As their organization's popularity declined in the early 1940s, the Pythians leased space in the building to Decca Records, which transformed a large third-floor auditorium with balconies and wooden floors into a music recording studio. On April 12, 1954, Bill Haley and His Comets recorded their single "Rock Around the Clock" at the Pythian Temple studios; they subsequently recorded all but two of their Decca recordings between 1954 and 1964 there.

On October 21, 1958, Buddy Holly's final studio sessions were recorded at the Pythian. Known by Holly fans as "The String Sessions", Holly recorded four songs in an innovative collaboration with the Dick Jacobs Orchestra.

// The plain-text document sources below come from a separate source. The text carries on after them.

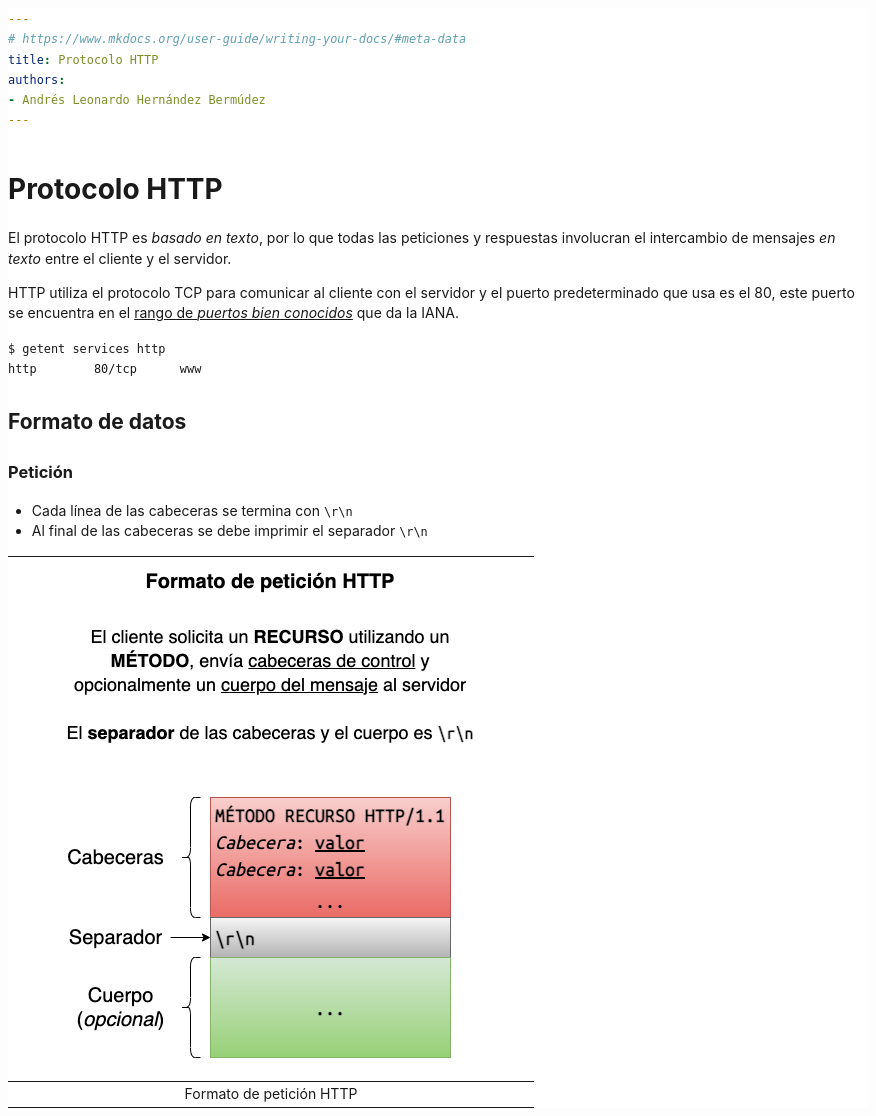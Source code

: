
 ```yaml
---
# https://www.mkdocs.org/user-guide/writing-your-docs/#meta-data
title: Protocolo HTTP
authors:
- Andrés Leonardo Hernández Bermúdez
---
```


# Protocolo HTTP

El protocolo HTTP es _basado en texto_, por lo que todas las peticiones y respuestas involucran el intercambio de mensajes _en texto_ entre el cliente y el servidor.

HTTP utiliza el protocolo TCP para comunicar al cliente con el servidor y el puerto predeterminado que usa es el 80, este puerto se encuentra en el [rango de _puertos bien conocidos_][wikipedia-well-known-ports] que da la IANA.

```sh
$ getent services http
http		80/tcp		www
```

## Formato de datos

### Petición

- Cada línea de las cabeceras se termina con `\r\n`
- Al final de las cabeceras se debe imprimir el separador `\r\n`

| ![](img/http-formato-peticion.png) |
|:-----------------------------:|
| Formato de petición HTTP


[wikipedia-well-known-ports]: https://en.wikipedia.org/wiki/List_of_TCP_and_UDP_port_numbers#Well-known_ports
[mime-content-type-iana]: https://www.iana.org/assignments/media-types/media-types.xml
[mime-content-type-page]: https://mimetype.io/
[wikipedia-list-http-status-code]: https://en.wikipedia.org/wiki/List_of_HTTP_status_codes
[wikipedia-list-http-headers]: https://en.wikipedia.org/wiki/List_of_HTTP_header_fields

These songs were: "True Love Ways" (written by Buddy Holly), "Moondreams" (written by Norman Petty), "Raining In My Heart" (written by Felice and Boudleaux Bryant) and "It Doesn't Matter Anymore" (written by Paul Anka). Other artists who recorded there included Sammy Davis Jr. and Billie Holiday. Henny Youngman, born 18 years before the Pythian was built, told an interviewer that he "took violin lessons" there as a young man.

Days after the Soviet suppression of the Hungarian Revolution of 1956, actor and Communist Party activist Paul Robeson spoke at the Temple. Angry demonstrators threw eggs and fruit at Robeson, audience members, and a number of Pythians did not attend the speech as they left the building.

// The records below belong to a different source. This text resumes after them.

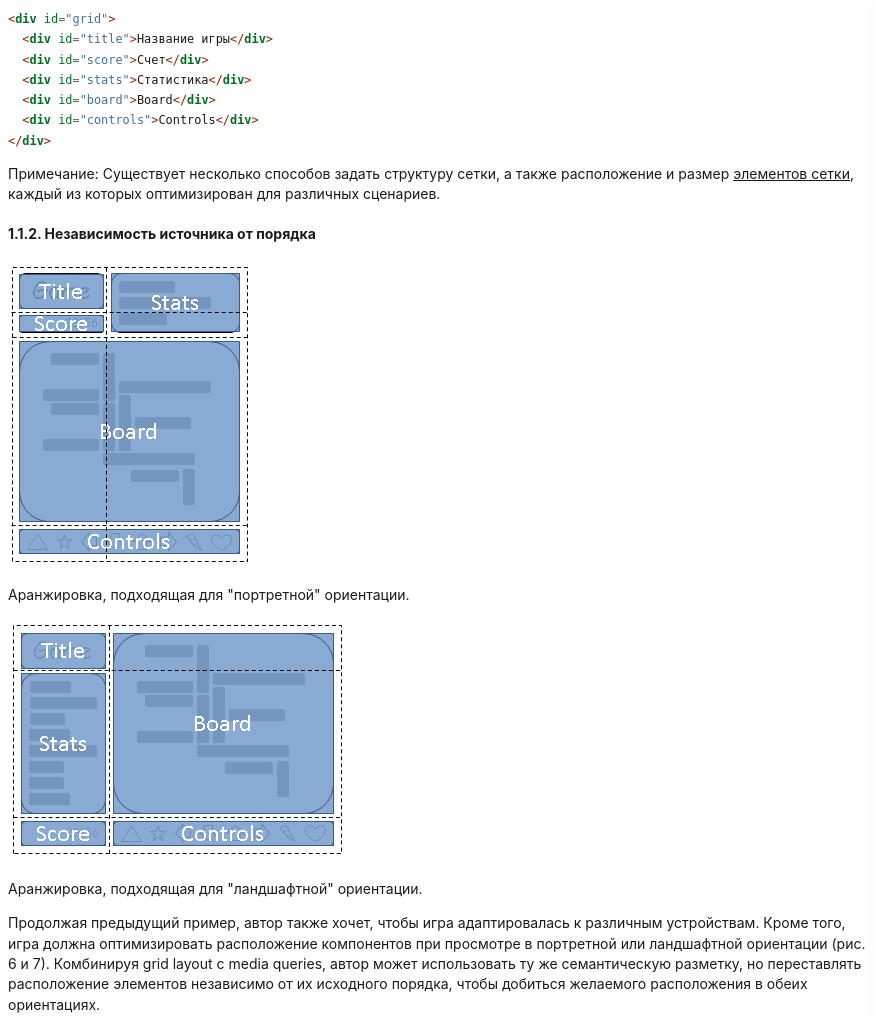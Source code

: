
 ```html
<div id="grid">
  <div id="title">Название игры</div>
  <div id="score">Счет</div>
  <div id="stats">Статистика</div>
  <div id="board">Board</div>
  <div id="controls">Controls</div>
</div>
```

Примечание: Существует несколько способов задать структуру сетки, а также расположение и размер [элементов сетки](#grid-item), каждый из которых оптимизирован для различных сценариев.

#### 1.1.2. Независимость источника от порядка[](#source-independence)

![Изображение: Расстановка, подходящая для портретной ориентации](images/game-portrait.png)

Аранжировка, подходящая для "портретной" ориентации.

![Изображение: Аранжировка, подходящая для ландшафтной ориентации.](images/game-landscape.png)

Аранжировка, подходящая для "ландшафтной" ориентации.

Продолжая предыдущий пример, автор также хочет, чтобы игра адаптировалась к различным устройствам. Кроме того, игра должна оптимизировать расположение компонентов при просмотре в портретной или ландшафтной ориентации (рис. 6 и 7). Комбинируя grid layout с media queries, автор может использовать ту же семантическую разметку, но переставлять расположение элементов независимо от их исходного порядка, чтобы добиться желаемого расположения в обеих ориентациях.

In May 1958, the building was purchased by the New York Institute of Technology as that college's main campus. At the time, the building still contained the Pythians' memorabilia. Decca's recording studio ultimately remained in use for more than 15 years into the 1960s.

In 1986 the building was converted to residential use by architect David Gura, who won a Residential Design Award for the work from the New York Chapter of the American Institute of Architects. The facade underwent a restoration in 2008–9.

==Notable residents==
The parents of singer Lady Gaga moved into the building in 1993.

Robert Altman lived in the building from the 1990s until his death in 2006.